Question & Answer
Are RUNSTATS needed on VOLATILE tables?
The short answer is yes, runstats is needed even for VOLATILE tables. However, this is something that is often misunderstood because many automated processes do not collect statistics against VOLATILE tables.
Understanding what VOLATILE means will help understand why collecting RUNSTATS on tables that have been marked as VOLATILE is important.
A VOLATILE table is one that is suppose to have widely fluctuating data and could, at any given moment, have no rows or may have millions of rows. Many times staging or temporary tables will fall into this category.
However, more than just staging and temporary tables are altered to be flagged as VOLATILE. This is because a VOLATILE table will disable LIST PREFETCH as well as tend to favor access plans that make use of indexes. Note, there is not a guarantee that an index plan will be used, just that they are more often favored by the optimizer.
A VOLATILE table will have certain adjustments made to its statistics. If there are no statistics, DB2 will first fabricate some statistics and then modify them slightly. If there are existing statistics, the VOLATILE attribute will ensure the statistics meet certain conditions, but will use the existing values as a basis for the adjustments that are made.
The adjusted statics are then used by the optimizer to formulate the access plan just like other tables. If it starts from a reasonably accurate estimation of the data in the table, the decisions the optimizer makes will be more accurate than if all attributes of the data are fabricated. Without reasonable statistics to start with, DB2 will not know if the predicates provided in the query will return 1 row or 1 million rows.
The reason why many automated statistics collection processes would skip a table marked as VOLATILE is simply that an automated process would not know if the data currently in the table is at the operational norm or if the current data is in a transitional state.
For temporary and/or staging tables, the tables may be empty twenty three hours out of the day and only populated just before the table is used.
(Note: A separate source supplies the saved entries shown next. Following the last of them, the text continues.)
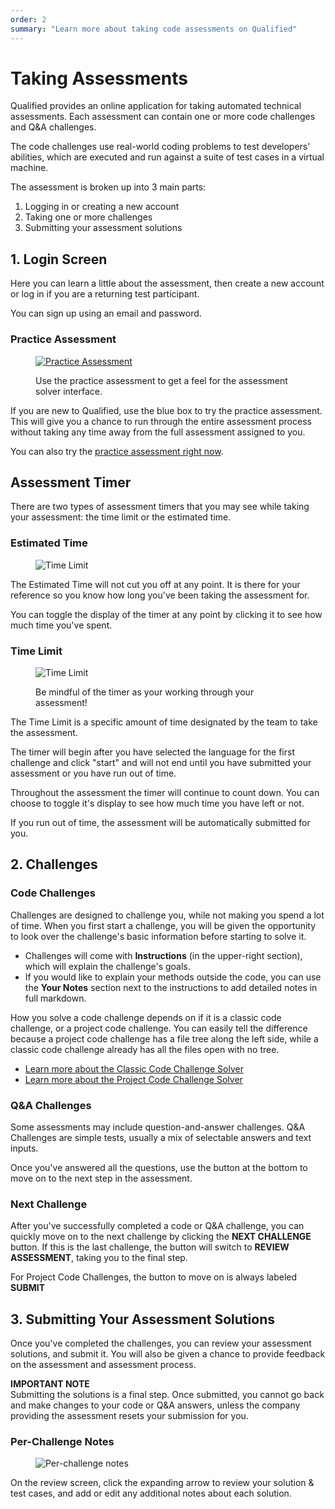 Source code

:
 ```yaml
---
order: 2
summary: "Learn more about taking code assessments on Qualified"
---
```


# Taking Assessments

Qualified provides an online application for taking automated technical assessments. Each assessment can contain one or more code challenges and Q&A challenges.

The code challenges use real-world coding problems to test developers' abilities, which are executed and run against a suite of test cases in a virtual machine.

The assessment is broken up into 3 main parts:

1. Logging in or creating a new account
2. Taking one or more challenges
3. Submitting your assessment solutions

## 1. Login Screen

Here you can learn a little about the assessment, then create a new account or log in if you are a returning test participant.

You can sign up using an email and password.

### Practice Assessment

<div>
<figure class="align-right">

[![Practice Assessment](/images/content/images/assess/practice-assessment.png)](https://www.qualified.io/assess/practice)

<figcaption>Use the practice assessment to get a feel for the assessment solver interface.</figcaption>
</figure>
</div>

If you are new to Qualified, use the blue box to try the practice assessment. This will give you a chance to run through the entire assessment process without taking any time away from the full assessment assigned to you.

You can also try the [practice assessment right now](https://www.qualified.io/assess/practice).

## Assessment Timer

There are two types of assessment timers that you may see while taking your assessment: the time limit or the estimated time.

### Estimated Time

<div>
<figure class="half-scale">

![Time Limit](/images/content/images/assess/estimated-time.png)

</figure>
</div>

The Estimated Time will not cut you off at any point. It is there for your reference so you know how long you've been taking the assessment for.

You can toggle the display of the timer at any point by clicking it to see how much time you've spent.

### Time Limit

<div>
<figure class="align-right half-scale">

![Time Limit](/images/content/images/assess/expiring-timer.png)

<figcaption>Be mindful of the timer as your working through your assessment!</figcaption>
</figure>
</div>

The Time Limit is a specific amount of time designated by the team to take the assessment.

The timer will begin after you have selected the language for the first challenge and click "start" and will not end until you have submitted your assessment or you have run out of time.

Throughout the assessment the timer will continue to count down. You can choose to toggle it's display to see how much time you have left or not.

If you run out of time, the assessment will be automatically submitted for you.

## 2. Challenges

### Code Challenges

Challenges are designed to challenge you, while not making you spend a lot of time.  When you first start a challenge, you will be given the opportunity to look over the challenge's basic information before starting to solve it.

- Challenges will come with **Instructions** (in the upper-right section), which will explain the challenge's goals.
- If you would like to explain your methods outside the code, you can use the **Your Notes** section next to the instructions to add detailed notes in full markdown.

How you solve a code challenge depends on if it is a classic code challenge, or a project code challenge. You can easily tell the difference because a project code challenge has a file tree along the left side, while a classic code challenge already has all the files open with no tree. 

* [Learn more about the Classic Code Challenge Solver](/for-candidates/challenge-solver)
* [Learn more about the Project Code Challenge Solver](/for-candidates/advanced-challenge-ide)

### Q&A Challenges

Some assessments may include question-and-answer challenges. Q&A Challenges are simple tests, usually a mix of selectable answers and text inputs.

Once you've answered all the questions, use the button at the bottom to move on to the next step in the assessment.

### Next Challenge

After you've successfully completed a code or Q&A challenge, you can quickly move on to the next challenge by clicking the **NEXT CHALLENGE** button. If this is the last challenge, the button will switch to **REVIEW ASSESSMENT**, taking you to the final step.

<div class="note-box">

For Project Code Challenges, the button to move on is always labeled **SUBMIT**

</div>

## 3. Submitting Your Assessment Solutions

Once you've completed the challenges, you can review your assessment solutions, and submit it.  You will also be given a chance to provide feedback on the assessment and assessment process.

<div class="note-box note-box-warning">

**IMPORTANT NOTE**  
Submitting the solutions is a final step.  Once submitted, you cannot go back and make changes to your code or Q&A answers, unless the company providing the assessment resets your submission for you.

</div>

### Per-Challenge Notes

<figure>

![Per-challenge notes](/images/content/images/assess/review-notes.png)

</figure>

On the review screen, click the expanding arrow to review your solution & test cases, and add or edit any additional notes about each solution.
If an automated job ran during the wrong period of time, the resulting statistics would not be useful.
The recommendation would be to collect statistics on all tables when the table is at its normal operational volume. The options included on the RUNSTATS command would be the same as the options used for non-VOLATILE tables (i.e. include index, distribution, and column group stats as required).
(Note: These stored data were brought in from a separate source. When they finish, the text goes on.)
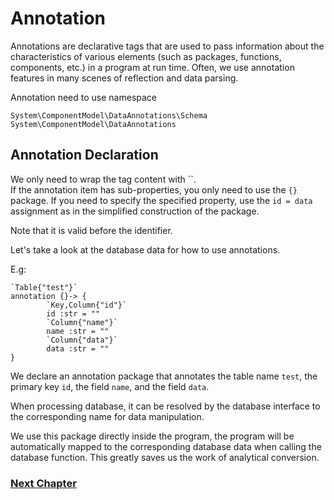 # Annotation
Annotations are declarative tags that are used to pass information about the characteristics of various elements (such as packages, functions, components, etc.) in a program at run time.
Often, we use annotation features in many scenes of reflection and data parsing.

Annotation need to use namespace
```
System\ComponentModel\DataAnnotations\Schema
System\ComponentModel\DataAnnotations
```
## Annotation Declaration
We only need to wrap the tag content with ``.  
If the annotation item has sub-properties, you only need to use the `{}` package. If you need to specify the specified property, use the `id = data` assignment as in the simplified construction of the package.

Note that it is valid before the identifier.

Let's take a look at the database data for how to use annotations.

E.g:
```
`Table{"test"}`
annotation {}-> {
        `Key,Column{"id"}`
        id :str = ""
        `Column{"name"}`
        name :str = ""
        `Column{"data"}`
        data :str = ""
}
```
We declare an annotation package that annotates the table name `test`, the primary key `id`, the field `name`, and the field `data`.

When processing database, it can be resolved by the database interface to the corresponding name for data manipulation.

We use this package directly inside the program, the program will be automatically mapped to the corresponding database data when calling the database function.
This greatly saves us the work of analytical conversion.

### [Next Chapter](linq.md) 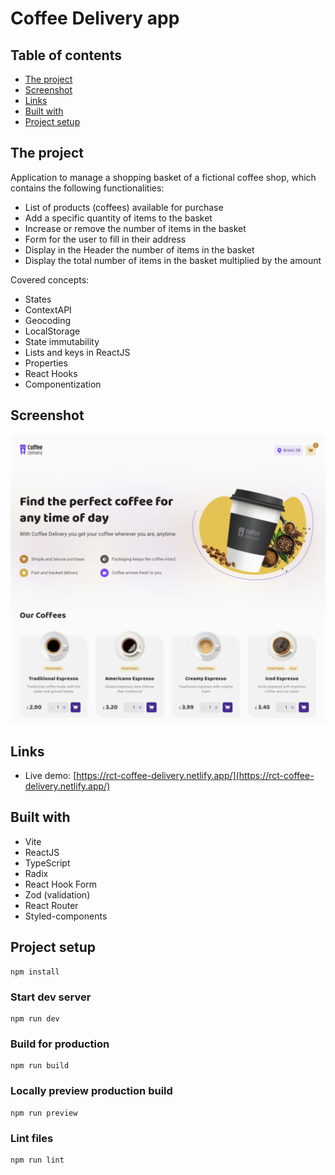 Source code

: # Coffee Delivery app

## Table of contents

- [The project](#the-project)
- [Screenshot](#screenshot)
- [Links](#links)
- [Built with](#built-with)
- [Project setup](#project-setup)

## The project

Application to manage a shopping basket of a fictional coffee shop, which contains the following functionalities:

- List of products (coffees) available for purchase
- Add a specific quantity of items to the basket
- Increase or remove the number of items in the basket
- Form for the user to fill in their address
- Display in the Header the number of items in the basket
- Display the total number of items in the basket multiplied by the amount

Covered concepts:

- States
- ContextAPI
- Geocoding
- LocalStorage
- State immutability
- Lists and keys in ReactJS
- Properties
- React Hooks
- Componentization

## Screenshot

![](./screenshot.png)

## Links

- Live demo: [https://rct-coffee-delivery.netlify.app/](https://rct-coffee-delivery.netlify.app/)

## Built with

- Vite
- ReactJS
- TypeScript
- Radix
- React Hook Form
- Zod (validation)
- React Router
- Styled-components

## Project setup
```
npm install
```

### Start dev server
```
npm run dev
```

### Build for production
```
npm run build
```

### Locally preview production build
```
npm run preview
```

### Lint files
```
npm run lint
```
For a temporary or staging table, this collection would be after it was populated and before it is used in queries. To achieve that, the statistics collection may need to occur in the job stream that populated and then used the table.
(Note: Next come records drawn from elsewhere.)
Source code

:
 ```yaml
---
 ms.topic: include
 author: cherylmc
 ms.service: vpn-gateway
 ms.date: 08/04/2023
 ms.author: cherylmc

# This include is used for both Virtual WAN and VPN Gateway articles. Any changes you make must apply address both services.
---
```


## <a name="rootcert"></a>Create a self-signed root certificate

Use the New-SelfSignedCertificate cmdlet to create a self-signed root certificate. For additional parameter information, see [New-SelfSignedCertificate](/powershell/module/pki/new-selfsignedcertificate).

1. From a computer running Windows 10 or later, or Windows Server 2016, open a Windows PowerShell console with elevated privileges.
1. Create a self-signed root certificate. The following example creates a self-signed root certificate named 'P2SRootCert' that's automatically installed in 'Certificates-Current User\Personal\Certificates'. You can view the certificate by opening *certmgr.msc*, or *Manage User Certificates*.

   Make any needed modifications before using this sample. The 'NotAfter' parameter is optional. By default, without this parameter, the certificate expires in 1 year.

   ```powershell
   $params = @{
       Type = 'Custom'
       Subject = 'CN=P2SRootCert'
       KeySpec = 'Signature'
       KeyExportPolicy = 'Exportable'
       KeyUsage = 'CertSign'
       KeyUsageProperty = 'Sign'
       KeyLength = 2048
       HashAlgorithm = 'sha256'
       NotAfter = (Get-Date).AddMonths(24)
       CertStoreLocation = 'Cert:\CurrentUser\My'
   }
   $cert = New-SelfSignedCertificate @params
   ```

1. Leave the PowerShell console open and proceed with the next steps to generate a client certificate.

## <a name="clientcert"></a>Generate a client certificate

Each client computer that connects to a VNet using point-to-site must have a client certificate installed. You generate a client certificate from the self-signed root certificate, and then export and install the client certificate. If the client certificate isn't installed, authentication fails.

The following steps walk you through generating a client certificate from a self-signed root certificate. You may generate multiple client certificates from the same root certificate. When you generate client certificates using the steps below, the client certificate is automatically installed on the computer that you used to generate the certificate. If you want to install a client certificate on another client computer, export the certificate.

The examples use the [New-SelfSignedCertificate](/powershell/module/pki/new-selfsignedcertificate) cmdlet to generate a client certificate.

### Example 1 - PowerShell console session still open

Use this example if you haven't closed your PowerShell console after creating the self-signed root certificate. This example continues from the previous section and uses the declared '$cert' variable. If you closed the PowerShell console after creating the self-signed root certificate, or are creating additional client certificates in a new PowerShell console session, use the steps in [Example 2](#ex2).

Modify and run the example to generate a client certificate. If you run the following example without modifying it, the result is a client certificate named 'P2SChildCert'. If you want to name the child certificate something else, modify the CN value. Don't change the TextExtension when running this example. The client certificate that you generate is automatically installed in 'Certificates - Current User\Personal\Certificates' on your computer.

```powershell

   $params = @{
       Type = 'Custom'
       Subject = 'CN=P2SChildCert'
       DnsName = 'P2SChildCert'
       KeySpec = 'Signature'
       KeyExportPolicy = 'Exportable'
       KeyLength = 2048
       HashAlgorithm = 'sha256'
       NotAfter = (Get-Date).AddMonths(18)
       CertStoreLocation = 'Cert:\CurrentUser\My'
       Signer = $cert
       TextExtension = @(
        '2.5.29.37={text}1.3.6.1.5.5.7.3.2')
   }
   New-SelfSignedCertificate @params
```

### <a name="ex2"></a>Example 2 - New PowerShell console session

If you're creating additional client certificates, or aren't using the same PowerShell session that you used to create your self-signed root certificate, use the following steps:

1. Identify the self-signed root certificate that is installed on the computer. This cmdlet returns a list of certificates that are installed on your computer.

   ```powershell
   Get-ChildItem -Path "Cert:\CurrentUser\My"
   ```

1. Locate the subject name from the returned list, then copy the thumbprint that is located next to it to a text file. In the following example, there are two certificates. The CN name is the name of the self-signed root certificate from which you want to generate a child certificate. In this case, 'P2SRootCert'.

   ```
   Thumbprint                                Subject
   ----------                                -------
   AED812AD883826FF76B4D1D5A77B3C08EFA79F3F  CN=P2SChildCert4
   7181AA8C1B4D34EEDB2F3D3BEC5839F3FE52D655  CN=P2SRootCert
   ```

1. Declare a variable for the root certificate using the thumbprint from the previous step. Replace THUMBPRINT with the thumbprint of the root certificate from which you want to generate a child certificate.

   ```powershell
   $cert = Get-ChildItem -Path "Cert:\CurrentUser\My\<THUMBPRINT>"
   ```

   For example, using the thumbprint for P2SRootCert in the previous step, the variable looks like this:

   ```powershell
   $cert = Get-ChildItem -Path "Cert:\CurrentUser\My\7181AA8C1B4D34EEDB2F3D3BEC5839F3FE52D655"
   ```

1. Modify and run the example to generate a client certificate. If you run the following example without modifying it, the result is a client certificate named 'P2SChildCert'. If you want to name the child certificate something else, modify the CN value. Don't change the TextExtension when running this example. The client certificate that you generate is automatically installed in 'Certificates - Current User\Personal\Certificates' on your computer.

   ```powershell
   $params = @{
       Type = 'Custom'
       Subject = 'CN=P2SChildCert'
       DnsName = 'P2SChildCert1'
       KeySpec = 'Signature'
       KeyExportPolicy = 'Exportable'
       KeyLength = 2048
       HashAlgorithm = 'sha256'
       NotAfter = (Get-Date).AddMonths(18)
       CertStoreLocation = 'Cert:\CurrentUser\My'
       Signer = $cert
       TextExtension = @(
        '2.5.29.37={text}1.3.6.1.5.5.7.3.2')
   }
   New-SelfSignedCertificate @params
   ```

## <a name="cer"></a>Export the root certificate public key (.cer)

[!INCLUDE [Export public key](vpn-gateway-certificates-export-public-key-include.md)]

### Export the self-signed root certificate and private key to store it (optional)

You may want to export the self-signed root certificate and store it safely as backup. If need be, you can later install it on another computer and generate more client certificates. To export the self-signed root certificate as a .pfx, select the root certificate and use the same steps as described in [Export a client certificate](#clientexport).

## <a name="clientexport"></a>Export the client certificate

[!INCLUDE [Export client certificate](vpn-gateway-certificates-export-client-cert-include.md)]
Tables that really are not "volatile" in nature, but have been marked as VOLATILE in order to influence the optimizer, could have their statistics collected during the normal maintenance windows, since the data is more "static" in nature and not subject to wide fluctuations.
If there are automated statistical collection processes in use, any truly "volatile" table altered to have the VOLATILE attribute or not, should be excluded from those processes to avoid collecting statistics during a transitional state.
16 June 2018